Starting with the first line below, reproduce each line exactly until you have included the one bearing "Takes precedence over".

Top of Material to process

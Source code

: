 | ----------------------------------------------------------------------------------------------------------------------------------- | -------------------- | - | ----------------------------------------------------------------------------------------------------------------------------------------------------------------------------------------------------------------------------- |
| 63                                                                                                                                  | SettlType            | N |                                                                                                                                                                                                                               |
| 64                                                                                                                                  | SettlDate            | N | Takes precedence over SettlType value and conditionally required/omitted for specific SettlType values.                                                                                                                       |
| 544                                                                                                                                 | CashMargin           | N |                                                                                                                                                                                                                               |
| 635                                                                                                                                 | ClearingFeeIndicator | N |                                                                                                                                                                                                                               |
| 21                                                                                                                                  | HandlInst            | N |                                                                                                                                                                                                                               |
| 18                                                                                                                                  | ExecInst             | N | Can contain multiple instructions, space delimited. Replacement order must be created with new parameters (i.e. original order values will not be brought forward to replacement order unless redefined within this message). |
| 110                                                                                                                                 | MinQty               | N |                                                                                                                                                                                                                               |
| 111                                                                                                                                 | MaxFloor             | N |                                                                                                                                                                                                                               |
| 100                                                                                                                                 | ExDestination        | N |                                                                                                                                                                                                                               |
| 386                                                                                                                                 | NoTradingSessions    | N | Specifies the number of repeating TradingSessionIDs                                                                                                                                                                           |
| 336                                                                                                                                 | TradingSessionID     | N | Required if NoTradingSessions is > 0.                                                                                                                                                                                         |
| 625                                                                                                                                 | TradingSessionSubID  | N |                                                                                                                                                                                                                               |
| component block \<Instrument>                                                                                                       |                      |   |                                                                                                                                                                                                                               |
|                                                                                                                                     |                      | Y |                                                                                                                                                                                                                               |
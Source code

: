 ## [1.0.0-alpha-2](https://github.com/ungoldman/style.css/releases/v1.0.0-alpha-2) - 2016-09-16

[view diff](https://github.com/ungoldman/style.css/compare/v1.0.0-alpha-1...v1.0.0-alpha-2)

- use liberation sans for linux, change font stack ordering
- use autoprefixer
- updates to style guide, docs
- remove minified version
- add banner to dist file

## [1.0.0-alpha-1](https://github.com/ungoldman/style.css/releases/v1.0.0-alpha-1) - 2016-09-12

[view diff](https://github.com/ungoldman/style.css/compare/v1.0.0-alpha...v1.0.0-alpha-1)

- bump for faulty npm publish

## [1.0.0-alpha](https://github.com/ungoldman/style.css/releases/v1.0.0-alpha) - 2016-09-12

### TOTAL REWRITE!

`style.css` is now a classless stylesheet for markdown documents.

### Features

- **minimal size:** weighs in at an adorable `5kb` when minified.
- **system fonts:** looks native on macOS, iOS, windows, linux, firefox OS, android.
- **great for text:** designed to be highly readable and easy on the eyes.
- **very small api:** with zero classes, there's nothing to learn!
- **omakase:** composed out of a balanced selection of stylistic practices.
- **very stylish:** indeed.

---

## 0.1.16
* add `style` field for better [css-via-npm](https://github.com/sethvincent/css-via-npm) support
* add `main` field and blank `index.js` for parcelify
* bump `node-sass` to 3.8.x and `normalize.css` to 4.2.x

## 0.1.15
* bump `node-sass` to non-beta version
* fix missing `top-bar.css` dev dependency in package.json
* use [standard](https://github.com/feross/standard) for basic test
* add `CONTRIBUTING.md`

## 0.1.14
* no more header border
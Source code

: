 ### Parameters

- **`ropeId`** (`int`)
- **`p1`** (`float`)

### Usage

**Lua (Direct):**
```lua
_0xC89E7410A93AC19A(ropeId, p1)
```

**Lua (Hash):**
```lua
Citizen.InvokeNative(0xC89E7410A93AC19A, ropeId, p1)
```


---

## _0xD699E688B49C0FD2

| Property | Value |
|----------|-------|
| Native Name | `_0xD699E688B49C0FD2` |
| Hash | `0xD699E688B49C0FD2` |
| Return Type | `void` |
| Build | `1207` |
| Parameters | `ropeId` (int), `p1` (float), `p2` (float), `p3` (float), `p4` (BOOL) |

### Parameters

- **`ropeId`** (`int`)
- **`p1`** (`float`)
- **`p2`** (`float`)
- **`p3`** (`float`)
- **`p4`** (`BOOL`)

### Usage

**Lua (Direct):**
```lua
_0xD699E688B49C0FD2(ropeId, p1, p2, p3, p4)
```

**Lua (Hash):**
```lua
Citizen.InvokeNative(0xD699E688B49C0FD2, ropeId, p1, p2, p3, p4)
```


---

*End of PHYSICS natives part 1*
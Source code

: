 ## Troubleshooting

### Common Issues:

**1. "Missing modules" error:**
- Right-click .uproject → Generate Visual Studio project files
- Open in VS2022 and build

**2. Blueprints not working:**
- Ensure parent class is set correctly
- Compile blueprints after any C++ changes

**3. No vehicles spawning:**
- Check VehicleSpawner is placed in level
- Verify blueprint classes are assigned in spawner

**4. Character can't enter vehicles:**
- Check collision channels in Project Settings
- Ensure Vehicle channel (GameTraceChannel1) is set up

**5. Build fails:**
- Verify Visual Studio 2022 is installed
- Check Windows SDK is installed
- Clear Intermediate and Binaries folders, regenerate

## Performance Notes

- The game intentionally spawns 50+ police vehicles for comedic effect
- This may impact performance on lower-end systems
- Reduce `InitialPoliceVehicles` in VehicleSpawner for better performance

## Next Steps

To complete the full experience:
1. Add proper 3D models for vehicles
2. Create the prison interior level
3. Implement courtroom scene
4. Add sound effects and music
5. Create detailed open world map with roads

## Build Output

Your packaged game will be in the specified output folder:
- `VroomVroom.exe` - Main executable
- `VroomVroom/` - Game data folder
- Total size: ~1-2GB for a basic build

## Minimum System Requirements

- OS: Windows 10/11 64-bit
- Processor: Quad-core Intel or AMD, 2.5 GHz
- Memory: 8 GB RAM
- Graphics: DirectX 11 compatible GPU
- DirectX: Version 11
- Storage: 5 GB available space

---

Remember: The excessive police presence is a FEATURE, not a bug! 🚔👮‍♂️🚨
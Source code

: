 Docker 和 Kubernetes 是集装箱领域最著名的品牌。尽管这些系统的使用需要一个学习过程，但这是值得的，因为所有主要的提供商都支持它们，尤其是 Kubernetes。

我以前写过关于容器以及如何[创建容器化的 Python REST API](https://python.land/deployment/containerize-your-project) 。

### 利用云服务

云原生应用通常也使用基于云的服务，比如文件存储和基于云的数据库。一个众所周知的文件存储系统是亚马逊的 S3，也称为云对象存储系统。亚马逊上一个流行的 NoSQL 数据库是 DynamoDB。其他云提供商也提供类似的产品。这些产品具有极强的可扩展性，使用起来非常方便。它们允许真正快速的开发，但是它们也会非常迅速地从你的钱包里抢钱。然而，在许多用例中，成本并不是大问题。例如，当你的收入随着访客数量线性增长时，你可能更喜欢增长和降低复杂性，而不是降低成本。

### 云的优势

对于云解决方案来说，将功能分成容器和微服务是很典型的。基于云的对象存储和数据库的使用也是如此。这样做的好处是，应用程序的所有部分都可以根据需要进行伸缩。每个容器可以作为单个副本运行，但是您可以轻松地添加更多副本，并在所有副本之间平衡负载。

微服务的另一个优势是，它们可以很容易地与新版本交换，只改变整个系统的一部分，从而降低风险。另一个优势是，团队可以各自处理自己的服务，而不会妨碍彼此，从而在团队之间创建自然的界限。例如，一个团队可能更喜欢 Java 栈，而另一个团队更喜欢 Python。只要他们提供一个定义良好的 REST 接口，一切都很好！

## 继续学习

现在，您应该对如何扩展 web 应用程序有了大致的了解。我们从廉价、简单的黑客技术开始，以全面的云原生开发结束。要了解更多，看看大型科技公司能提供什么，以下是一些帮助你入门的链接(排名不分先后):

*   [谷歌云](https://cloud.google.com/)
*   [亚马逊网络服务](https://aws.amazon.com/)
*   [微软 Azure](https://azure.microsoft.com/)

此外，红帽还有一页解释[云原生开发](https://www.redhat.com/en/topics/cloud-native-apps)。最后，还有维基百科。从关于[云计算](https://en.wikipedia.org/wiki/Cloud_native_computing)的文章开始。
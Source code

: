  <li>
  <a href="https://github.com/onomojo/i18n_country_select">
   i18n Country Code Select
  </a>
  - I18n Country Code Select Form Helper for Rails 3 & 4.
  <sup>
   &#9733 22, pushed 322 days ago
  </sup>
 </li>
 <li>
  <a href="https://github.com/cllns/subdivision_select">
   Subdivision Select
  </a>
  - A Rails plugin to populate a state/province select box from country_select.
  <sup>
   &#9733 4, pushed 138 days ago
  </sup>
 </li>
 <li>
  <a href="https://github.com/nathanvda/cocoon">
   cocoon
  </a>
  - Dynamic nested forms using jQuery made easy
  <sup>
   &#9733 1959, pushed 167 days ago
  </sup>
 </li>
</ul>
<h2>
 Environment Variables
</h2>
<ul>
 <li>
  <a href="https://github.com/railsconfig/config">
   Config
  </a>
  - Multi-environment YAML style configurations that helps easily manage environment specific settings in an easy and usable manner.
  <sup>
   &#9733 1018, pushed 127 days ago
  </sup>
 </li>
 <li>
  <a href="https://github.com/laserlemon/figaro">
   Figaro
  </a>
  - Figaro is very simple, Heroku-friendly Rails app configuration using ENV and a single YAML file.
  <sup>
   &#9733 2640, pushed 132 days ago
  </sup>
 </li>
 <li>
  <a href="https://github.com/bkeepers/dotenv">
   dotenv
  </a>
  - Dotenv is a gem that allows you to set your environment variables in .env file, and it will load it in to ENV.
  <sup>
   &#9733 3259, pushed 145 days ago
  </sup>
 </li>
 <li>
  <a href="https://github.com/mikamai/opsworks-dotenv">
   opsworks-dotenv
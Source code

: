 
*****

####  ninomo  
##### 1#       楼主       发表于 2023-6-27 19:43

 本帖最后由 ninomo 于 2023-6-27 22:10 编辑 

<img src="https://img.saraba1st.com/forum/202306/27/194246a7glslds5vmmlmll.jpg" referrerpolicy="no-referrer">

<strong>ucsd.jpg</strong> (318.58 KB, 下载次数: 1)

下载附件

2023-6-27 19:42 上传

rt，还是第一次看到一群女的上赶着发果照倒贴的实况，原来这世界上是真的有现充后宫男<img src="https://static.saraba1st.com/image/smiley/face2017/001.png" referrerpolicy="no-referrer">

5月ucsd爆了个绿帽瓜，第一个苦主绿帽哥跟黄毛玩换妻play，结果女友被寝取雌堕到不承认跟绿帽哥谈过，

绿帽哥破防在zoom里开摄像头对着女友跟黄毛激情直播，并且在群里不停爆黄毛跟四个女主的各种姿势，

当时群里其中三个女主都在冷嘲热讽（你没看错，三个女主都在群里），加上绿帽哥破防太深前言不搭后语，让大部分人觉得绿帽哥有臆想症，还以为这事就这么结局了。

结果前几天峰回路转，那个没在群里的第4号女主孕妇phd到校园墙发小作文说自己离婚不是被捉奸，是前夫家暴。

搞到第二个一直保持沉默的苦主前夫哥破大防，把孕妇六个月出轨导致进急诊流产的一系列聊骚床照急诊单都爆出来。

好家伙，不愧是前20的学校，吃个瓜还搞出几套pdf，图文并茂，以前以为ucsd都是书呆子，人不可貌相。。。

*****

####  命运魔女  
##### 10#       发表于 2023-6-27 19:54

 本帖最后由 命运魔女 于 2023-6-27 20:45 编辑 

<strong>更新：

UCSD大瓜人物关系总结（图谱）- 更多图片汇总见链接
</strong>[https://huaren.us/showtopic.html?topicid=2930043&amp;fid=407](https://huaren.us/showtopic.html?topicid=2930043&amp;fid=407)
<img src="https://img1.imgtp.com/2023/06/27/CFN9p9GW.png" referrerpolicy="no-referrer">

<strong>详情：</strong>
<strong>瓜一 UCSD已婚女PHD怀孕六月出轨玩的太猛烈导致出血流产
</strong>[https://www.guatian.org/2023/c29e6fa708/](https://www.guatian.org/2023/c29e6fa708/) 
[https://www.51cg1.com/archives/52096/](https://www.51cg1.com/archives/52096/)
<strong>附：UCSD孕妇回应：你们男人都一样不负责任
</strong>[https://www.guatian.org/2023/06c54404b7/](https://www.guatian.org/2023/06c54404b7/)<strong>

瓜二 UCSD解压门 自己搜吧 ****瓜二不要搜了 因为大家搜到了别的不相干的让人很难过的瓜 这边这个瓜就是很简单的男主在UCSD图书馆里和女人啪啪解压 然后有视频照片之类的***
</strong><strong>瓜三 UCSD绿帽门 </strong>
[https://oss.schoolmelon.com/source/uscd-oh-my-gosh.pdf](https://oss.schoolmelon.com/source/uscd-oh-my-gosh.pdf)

Bottom of Material to process

**Answer**
Source code

: | ----------------------------------------------------------------------------------------------------------------------------------- | -------------------- | - | ----------------------------------------------------------------------------------------------------------------------------------------------------------------------------------------------------------------------------- |
| 63                                                                                                                                  | SettlType            | N |                                                                                                                                                                                                                               |
| 64                                                                                                                                  | SettlDate            | N | Takes precedence over SettlType value and conditionally required/omitted for specific SettlType values.                                                                                                                       |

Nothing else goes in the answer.